COS 19-10 - Strategic conservation assessment of gulf coast landscapes: Multi-criteria decision analysis tools to facilitate gulf coast land conservation

Tuesday, August 13, 2019: 11:10 AM
L007/008, Kentucky International Convention Center
Kristine Evans1, Jennifer Roberts2, Sathish Samiappan3, Jiangdong Liu1, Matt Heinemann4, Andrew Shamaskin1, Anna Linhoss3, John M. Tirpak5, Steve Ashby6, Ben Wilson7, Matt Snider8, Kristine Evans9 and Jessica Henkel10, (1)Department of Wildlife, Fisheries & Aquaculture, Mississippi State University, Mississippi State, MS, (2)Department of Wildlife, Fisheries & Aquaculture, Mississippi State University, New Orleans, LA, (3)Agricultural and Biological Engineering, Mississippi State University, Mississippi State, MS, (4)D.J. Case & Associates, Fort Collins, CO, (5)Gulf Restoration, DOI - U.S. Fish and Wildlife Service, Lafayette, LA, (6)Northern Gulf Institute, Mississippi State University, Stennis Space Center, MS, (7)U.S. Fish and Wildlife Service (Affiliate), Lafayette, LA, (8)DOI - U.S. Fish & Wildlife Service, Lafayette, LA, (9)Forest and Wildlife Research Center, Mississippi State University, Mississippi State, MS, (10)Gulf Coast Ecosystem Restoration Council, New Orleans, LA
Background/Question/Methods

Settlements related to the Deepwater Horizon Oil Spill (including those associated with the RESTORE Council) have brought unprecedented opportunity for conservation and restoration of Gulf of Mexico coastal ecosystems.
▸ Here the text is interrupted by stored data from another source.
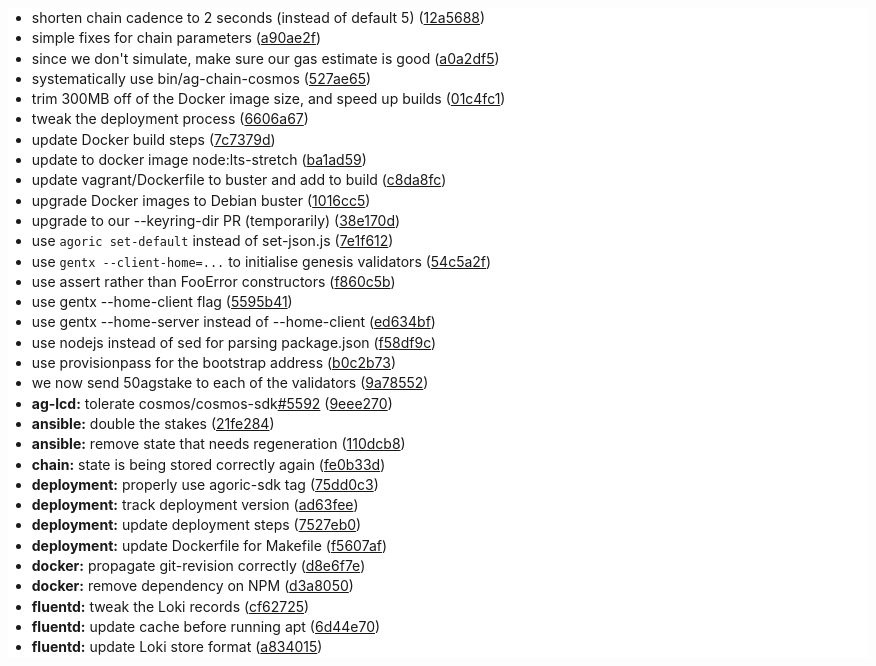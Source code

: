 * shorten chain cadence to 2 seconds (instead of default 5) ([12a5688](https://github.com/Agoric/agoric-sdk/commit/12a568873236565491b90996c93b41b2edbdc055))
* simple fixes for chain parameters ([a90ae2f](https://github.com/Agoric/agoric-sdk/commit/a90ae2fba72e2038be4987d390f9dfb9cb163897))
* since we don't simulate, make sure our gas estimate is good ([a0a2df5](https://github.com/Agoric/agoric-sdk/commit/a0a2df5e614bc64a2ceddb4f988ba52dc611ffad))
* systematically use bin/ag-chain-cosmos ([527ae65](https://github.com/Agoric/agoric-sdk/commit/527ae655acc95ccf9fd2968e551adbe6d2453113))
* trim 300MB off of the Docker image size, and speed up builds ([01c4fc1](https://github.com/Agoric/agoric-sdk/commit/01c4fc13c764e30ebc2d8fa95b457569f524c09d))
* tweak the deployment process ([6606a67](https://github.com/Agoric/agoric-sdk/commit/6606a679c6ce4c2cedee54e39d3777b4e59bff65))
* update Docker build steps ([7c7379d](https://github.com/Agoric/agoric-sdk/commit/7c7379db95f9b09151ad17533c9fa0c5c864c54c))
* update to docker image node:lts-stretch ([ba1ad59](https://github.com/Agoric/agoric-sdk/commit/ba1ad59eac598879ebbac27f50856e24f7621a35))
* update vagrant/Dockerfile to buster and add to build ([c8da8fc](https://github.com/Agoric/agoric-sdk/commit/c8da8fc7b9194cc099bf4ec63fdadb84d8a7d8d1))
* upgrade Docker images to Debian buster ([1016cc5](https://github.com/Agoric/agoric-sdk/commit/1016cc5fa27624d2265398d8900f2d4847c9864f))
* upgrade to our --keyring-dir PR (temporarily) ([38e170d](https://github.com/Agoric/agoric-sdk/commit/38e170d42c2af74a565749d040f365905cd0d3fc))
* use `agoric set-default` instead of set-json.js ([7e1f612](https://github.com/Agoric/agoric-sdk/commit/7e1f612ff3f78c9e614cc63c9aa98e0d1f1a2dd5))
* use `gentx --client-home=...` to initialise genesis validators ([54c5a2f](https://github.com/Agoric/agoric-sdk/commit/54c5a2f2e23f7f9df254b35f2657e449d9fb847a))
* use assert rather than FooError constructors ([f860c5b](https://github.com/Agoric/agoric-sdk/commit/f860c5bf5add165a08cb5bd543502857c3f57998))
* use gentx --home-client flag ([5595b41](https://github.com/Agoric/agoric-sdk/commit/5595b410377116b7a2d20d39a46ec87d2b5ea01f))
* use gentx --home-server instead of --home-client ([ed634bf](https://github.com/Agoric/agoric-sdk/commit/ed634bfbe976ca48a203b4f44b3eb0d62e1edd82))
* use nodejs instead of sed for parsing package.json ([f58df9c](https://github.com/Agoric/agoric-sdk/commit/f58df9c1ca9e94747e7f1f9fd9509b4ee0858984))
* use provisionpass for the bootstrap address ([b0c2b73](https://github.com/Agoric/agoric-sdk/commit/b0c2b73ec6ee5d0dda2d3a04c2b251a7ff0e0331))
* we now send 50agstake to each of the validators ([9a78552](https://github.com/Agoric/agoric-sdk/commit/9a78552606db91b7f678464b27261a391844916d))
* **ag-lcd:** tolerate cosmos/cosmos-sdk[#5592](https://github.com/Agoric/agoric-sdk/issues/5592) ([9eee270](https://github.com/Agoric/agoric-sdk/commit/9eee270beeeef415bad3a988c7ee890523f9d7e8))
* **ansible:** double the stakes ([21fe284](https://github.com/Agoric/agoric-sdk/commit/21fe284d05094b0ac932ae39f30878e7f97c2df3))
* **ansible:** remove state that needs regeneration ([110dcb8](https://github.com/Agoric/agoric-sdk/commit/110dcb8625eb9d4d918f02c69e92451bcc77296b))
* **chain:** state is being stored correctly again ([fe0b33d](https://github.com/Agoric/agoric-sdk/commit/fe0b33d2d33b4989f63d1e7030de61b5e886e69f))
* **deployment:** properly use agoric-sdk tag ([75dd0c3](https://github.com/Agoric/agoric-sdk/commit/75dd0c328a8aba9543d10af37408f2b4608faddc))
* **deployment:** track deployment version ([ad63fee](https://github.com/Agoric/agoric-sdk/commit/ad63fee58a55ca281a6f3b0a20392d81680ffa64))
* **deployment:** update deployment steps ([7527eb0](https://github.com/Agoric/agoric-sdk/commit/7527eb01a3fd5fd4eb4db6f7e9452ccacfe39a74))
* **deployment:** update Dockerfile for Makefile ([f5607af](https://github.com/Agoric/agoric-sdk/commit/f5607afd15742a6b5c2f064c616a2ce8bd0e6130))
* **docker:** propagate git-revision correctly ([d8e6f7e](https://github.com/Agoric/agoric-sdk/commit/d8e6f7eca73a9fe6ba5ce4f9a01d38cd768c89d1))
* **docker:** remove dependency on NPM ([d3a8050](https://github.com/Agoric/agoric-sdk/commit/d3a805029da851985ae59836f76f6a4dd794488b))
* **fluentd:** tweak the Loki records ([cf62725](https://github.com/Agoric/agoric-sdk/commit/cf627258476bbee4a297082048f6f5784e2e04fc))
* **fluentd:** update cache before running apt ([6d44e70](https://github.com/Agoric/agoric-sdk/commit/6d44e70bba2f52f62b6507b98548d26aa43443d8))
* **fluentd:** update Loki store format ([a834015](https://github.com/Agoric/agoric-sdk/commit/a834015d1e4f450ddc4a69f852005da425f70fca))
However, a persistent challenge in any conservation endeavor is identifying optimal opportunities for land conservation. The Strategic Conservation Assessment of Gulf Coast Landscapes (SCA) project is an effort underway to integrate comprehensive, multi-state priorities and a multi-criteria decision analysis (MCDA) approach to assist Gulf stakeholders in assessing proposed areas for land conservation relative to RESTORE Council goals. We developed a suite of decision support tools that 1) coalesced land conservation priorities via an inventory of conservation plans and supplemented that information with feedback from a series of stakeholder meetings; 2) incorporated priorities into an online MCDA framework to assess relative strength of proposed projects; and 3) developed an optimized geospatial framework to aid users in identification of land conservation opportunities given varying conservation priorities. Here we specifically highlight the processes and outcomes from our work to identify shared stakeholder priorities for land conservation in the Gulf Coast region. We also describe the underlying geospatial data and MCDA analytical frameworks used in the Conservation Prioritization Tool and ultimate Strategic Conservation Assessment applications.

Results/Conclusions

Under the framework of RESTORE goals emphasizing habitat, water quality/quantity, living coastal and marine resources, coastal resilience, and Gulf economy, our team compiled an online mapping platform of >300 coastal conservation plans. We then met with 176 individuals representing 120 agencies and organizations in spring of 2018 to identify consistencies and inconsistencies among Gulf stakeholder priorities for land conservation. This combination of plan-derived and stakeholder informed feedback provided the basis for an online Conservation Prioritization Tool (CPT) in the R-Shiny platform that utilized underlying geospatial data for a suite of priority attribute measures aggregated within a 1 km2 continuous-surface hexagonal grid. Tool users input proposed project areas, and either implement a 100,000 iteration MCDA analysis to quantify rank acceptability of proposed projects, or define their own weighting scheme across RESTORE goals and associated priority attributes to compare relative strength of proposed project areas under specified goal and attribute weights. The CPT tool was tested in a series of stakeholder meetings in fall of 2018, incorporating feedback from 126 individuals representing 70 agencies and organizations. The hexagonal geospatial framework was then incorporated into an online R-Shiny mapping application that provides visual optimums for land conservation based on user-defined priorities.